Greg S. noted that Indiana has the words "Lux et Veritas" floating around  a book, when they just as easily could have been written in the book itself. @jwschultz writes "Indiana: I'd be proud if you were like a 3-year old university." Voters would have like the seal better if it used a more classical font.

6. Michigan State [6] (379 points, mean 6.77, sd 4.29)
What it's trying to say: We have many lovely buildings on a verdant campus.
What it's actually saying: We have at least one building on a campus that's verdant because our seal is green.

Lots of love/hate on the MSU seal. On the one hand, it's pretty enough. On the other hand, it says nothing about the university other than "Look! A building!" ecormany liked the "great use of Verdana," perhaps sarcastically.

5. Illinois (406 points, mean 7.25, sd 2.49)
What it's trying to say: We have strong agricultural roots and are hardworking Midwestern folk.
What it's actually saying: Our books glow for some reason. (possibly involving Peter Graves)

No university in B1G has a bigger contrast between what it's like today and what its seal claims it's like than Illinois. It's a high-tech university, the place where both HAL and Dippin' Dots were created, but the seal holds fast to its 19th century agrarian roots.

@jwschultz: "Illinois, we are serious about learning and we have dead languages on our emblems. We make up fake Latinized names for our states and we put serious Latin words on the pages of the books in our Seals. You don't get to split "AGRICULTURE" onto two lines; go find a word like "ILLUMINATIO" and you may split it as often as needed."

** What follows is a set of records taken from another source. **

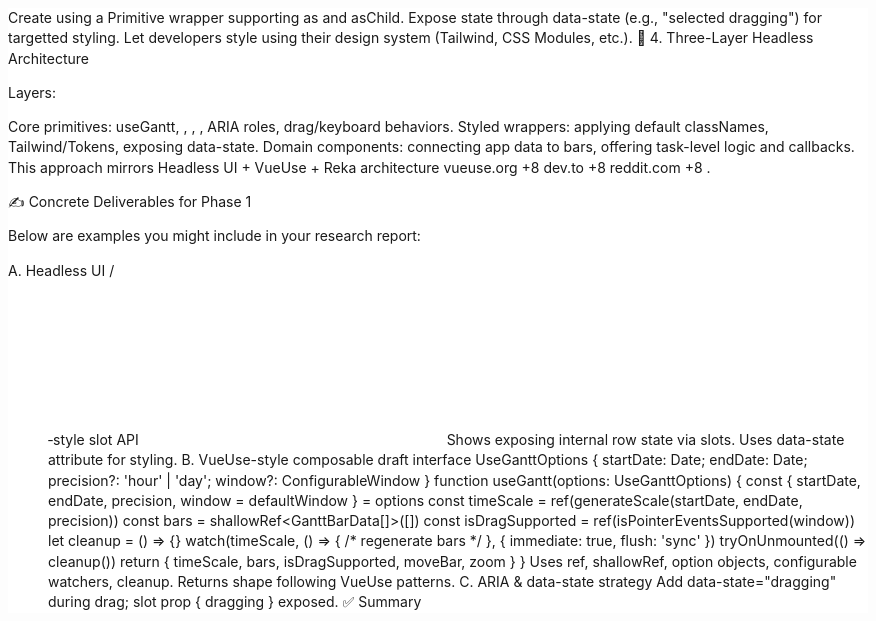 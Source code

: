 
Create <GanttBarPrimitive> using a Primitive wrapper supporting as and asChild.
Expose state through data-state (e.g., "selected dragging") for targetted styling.
Let developers style using their design system (Tailwind, CSS Modules, etc.).
🧱 4. Three-Layer Headless Architecture

Layers:

Core primitives: useGantt, <GanttChart>, <GanttRow>, <GanttBar>, ARIA roles, drag/keyboard behaviors.
Styled wrappers: <StyledGanttChart> applying default classNames, Tailwind/Tokens, exposing data-state.
Domain components: <GanttTask> connecting app data to bars, offering task-level logic and callbacks.
This approach mirrors Headless UI + VueUse + Reka architecture 
vueuse.org
+8
dev.to
+8
reddit.com
+8
.

✍️ Concrete Deliverables for Phase 1

Below are examples you might include in your research report:

A. Headless UI / <Menu>‑style slot API
<GanttRow v-slot="{ row, selected }">
  <svg class="gantt-row" :data-state="selected ? 'selected' : ''">
    <!-- custom markup -->
  </svg>
</GanttRow>
Shows exposing internal row state via slots.
Uses data-state attribute for styling.
B. VueUse-style composable draft
interface UseGanttOptions { startDate: Date; endDate: Date; precision?: 'hour' | 'day'; window?: ConfigurableWindow }
function useGantt(options: UseGanttOptions) {
  const { startDate, endDate, precision, window = defaultWindow } = options
  const timeScale = ref<TimeScale>(generateScale(startDate, endDate, precision))
  const bars = shallowRef<GanttBarData[]>([])
  const isDragSupported = ref(isPointerEventsSupported(window))
  let cleanup = () => {}
  watch(timeScale, () => { /* regenerate bars */ }, { immediate: true, flush: 'sync' })
  tryOnUnmounted(() => cleanup())
  return { timeScale, bars, isDragSupported, moveBar, zoom }
}
Uses ref, shallowRef, option objects, configurable watchers, cleanup.
Returns shape following VueUse patterns.
C. ARIA & data-state strategy
<GanttChart role="application" tabindex="0">
<GanttBar role="slider" aria-valuemin="…" aria-valuemax="…" aria-valuenow="…">
Add data-state="dragging" during drag; slot prop { dragging } exposed.
✅ Summary
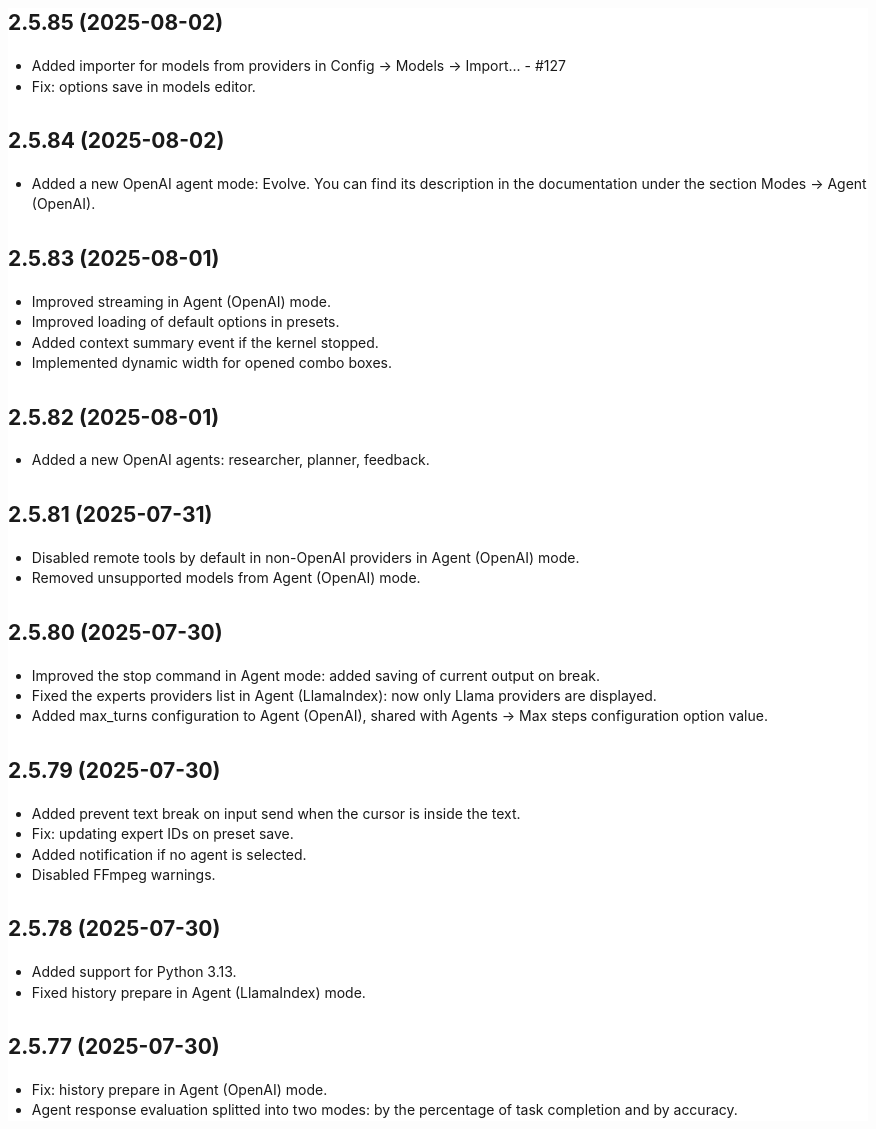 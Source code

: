 ## 2.5.85 (2025-08-02)

- Added importer for models from providers in Config -> Models -> Import... - #127
- Fix: options save in models editor.

## 2.5.84 (2025-08-02)

- Added a new OpenAI agent mode: Evolve. You can find its description in the documentation under the section Modes -> Agent (OpenAI).

## 2.5.83 (2025-08-01)

- Improved streaming in Agent (OpenAI) mode.
- Improved loading of default options in presets.
- Added context summary event if the kernel stopped.
- Implemented dynamic width for opened combo boxes.

## 2.5.82 (2025-08-01)

- Added a new OpenAI agents: researcher, planner, feedback.

## 2.5.81 (2025-07-31)

- Disabled remote tools by default in non-OpenAI providers in Agent (OpenAI) mode.
- Removed unsupported models from Agent (OpenAI) mode.

## 2.5.80 (2025-07-30)

- Improved the stop command in Agent mode: added saving of current output on break.
- Fixed the experts providers list in Agent (LlamaIndex): now only Llama providers are displayed.
- Added max_turns configuration to Agent (OpenAI), shared with Agents -> Max steps configuration option value.

## 2.5.79 (2025-07-30)

- Added prevent text break on input send when the cursor is inside the text.
- Fix: updating expert IDs on preset save.
- Added notification if no agent is selected.
- Disabled FFmpeg warnings.

## 2.5.78 (2025-07-30)

- Added support for Python 3.13.
- Fixed history prepare in Agent (LlamaIndex) mode.

## 2.5.77 (2025-07-30)

- Fix: history prepare in Agent (OpenAI) mode.
- Agent response evaluation splitted into two modes: by the percentage of task completion and by accuracy.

4. Iowa [1] (408 points, mean 7.29, sd 2.60)
What it's trying to say: We have a hawk. With a bow and arrow. That kicks ass.
What it's actually saying: It's really important you know the exact date we were organized. Unfortunately we didn't keep record of the time.

They didn't have to try very hard to have a better seal than IowaState. Dan TrueBlue says it looks like it belongs more on a dollar bill while Greg S. called it a "rejected tails coin design." Most people seemed to like the clean design.

3. Northwestern [3] (453 points, mean 7.29, sd 2.92)
What it's trying to say: We speak Greek! And Latin! and English!
What it's actually saying: We couldn't decide on a motto. Also, ask about our Sanskrit motto contest.

With three concentric circles of names of mottoes, Northwestern should have 6 official seals for each possible permutation of English, Greek, and Latin. It would be awesome to see Universitas Caurensis or Argestes. As an engineer, I'm fond of our forefather Vitrivius and his northwestern wind names.

2. Penn State [6] (531 points, mean 9.48, sd 3.45)
What it's trying to say: We are a university in the state of Pennsylvania.
What it's actually saying: We were too lazy to come up with our own seal, so we just used the state's.

Nick called the PSU seal "classy" for looking like an actual seal used to actually seal letters in wax. Pennsylvania native DEK was livid that PSU just ripped off the state's official seal - although borrowing the state's official seal can produce some unusual designs, e.g., LSU.

1. Michigan [32] (669 points, mean 11.95, sd 3.73)
What it's trying to say: Lamp of learning, check. Book, check. Rays of light, check. Arts, check. Science, check, Truth, check. That's all you'll ever need in a seal!
What it's actually saying: We're Michigan. We don't need to do anything original to win.

Michigan won this contest for two reasons: 1) This is a Michigan blog. 2) Michigan's graphic identity people were the only ones smart enough to make sure the highest-quality version of the seal got put on Wikipedia.

Bo & Lloyd must like the seal. It's the "three yards & a cloud of dust" of design. The worst thing about it is that you could change the name and colors and it would work for any reputable university.

MVictors linked to the history of the Michigan seal:

Many thanks to David for putting this together and thanks to all of you who voted.  We may do another of these in the future, so we're open to suggestions.